━━━ Source records ━━━

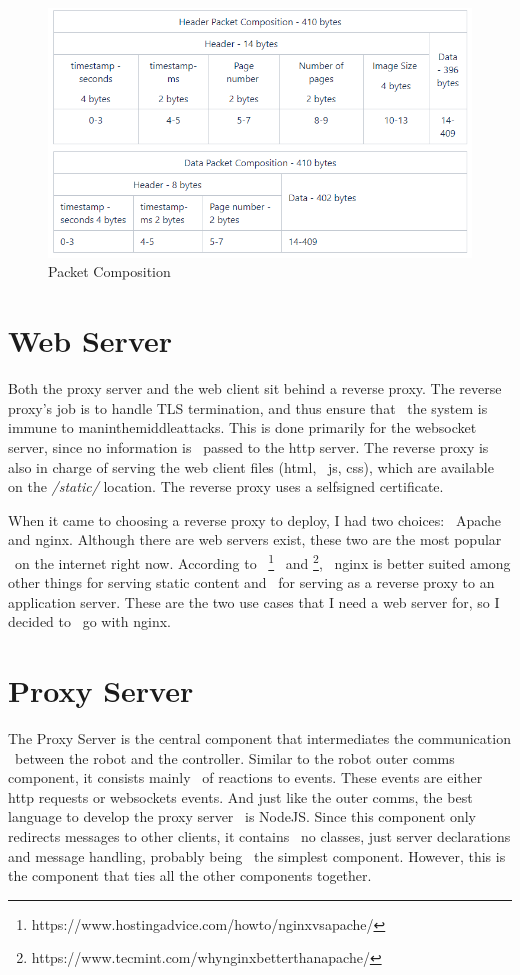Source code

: \begin{figure}[ht]
    \label{fig:udp-packer-packet-composition}
    \includegraphics{img/packet-composition.PNG}
    \caption{Packet Composition}
\end{figure}


\section{Web Server}
\label{sec:web-server}
Both the proxy server and the web client sit behind a reverse proxy.
The reverse proxy's job is to handle TLS termination, and thus ensure that \
the system is immune to man\-in\-the\-middle\-attacks.
This is done primarily for the websocket server, since no information is \
passed to the http server.
The reverse proxy is also in charge of serving the web client files (html, \
js, css), which are available on the \textit{/static/} location.
The reverse proxy uses a self\-signed certificate.

When it came to choosing a reverse proxy to deploy, I had two choices: \
Apache and nginx.
Although there are web servers exist, these two are the most popular \
on the internet right now.
According to \
\footnote{https://www.hostingadvice.com/how\-to/nginx\-vs\-apache/} \
and \footnote{https://www.tecmint.com/why\-nginx\-better\-than\-apache/}, \
nginx is better suited among other things for serving static content and \
for serving as a reverse proxy to an application server.
These are the two use cases that I need a web server for, so I decided to \
go with nginx.



\section{Proxy Server}
\label{sec:implementation-proxy-server}
The Proxy Server is the central component that intermediates the communication \
between the robot and the controller.
Similar to the robot outer comms component, it consists mainly \
of reactions to events.
These events are either http requests or websockets events.
And just like the outer comms, the best language to develop the proxy server \
is NodeJS.
Since this component only redirects messages to other clients, it contains \
no classes, just server declarations and message handling, probably being \
the simplest component.
However, this is the component that ties all the other components together.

━━━

Exact repetition is the task: every line from the start of the data to the line with "Both the proxy", inclusive, and none after it, pictures omitted.

Source code

: \begin{figure}[ht]
    \label{fig:udp-packer-packet-composition}
    \includegraphics{img/packet-composition.PNG}
    \caption{Packet Composition}
\end{figure}


\section{Web Server}
\label{sec:web-server}
Both the proxy server and the web client sit behind a reverse proxy.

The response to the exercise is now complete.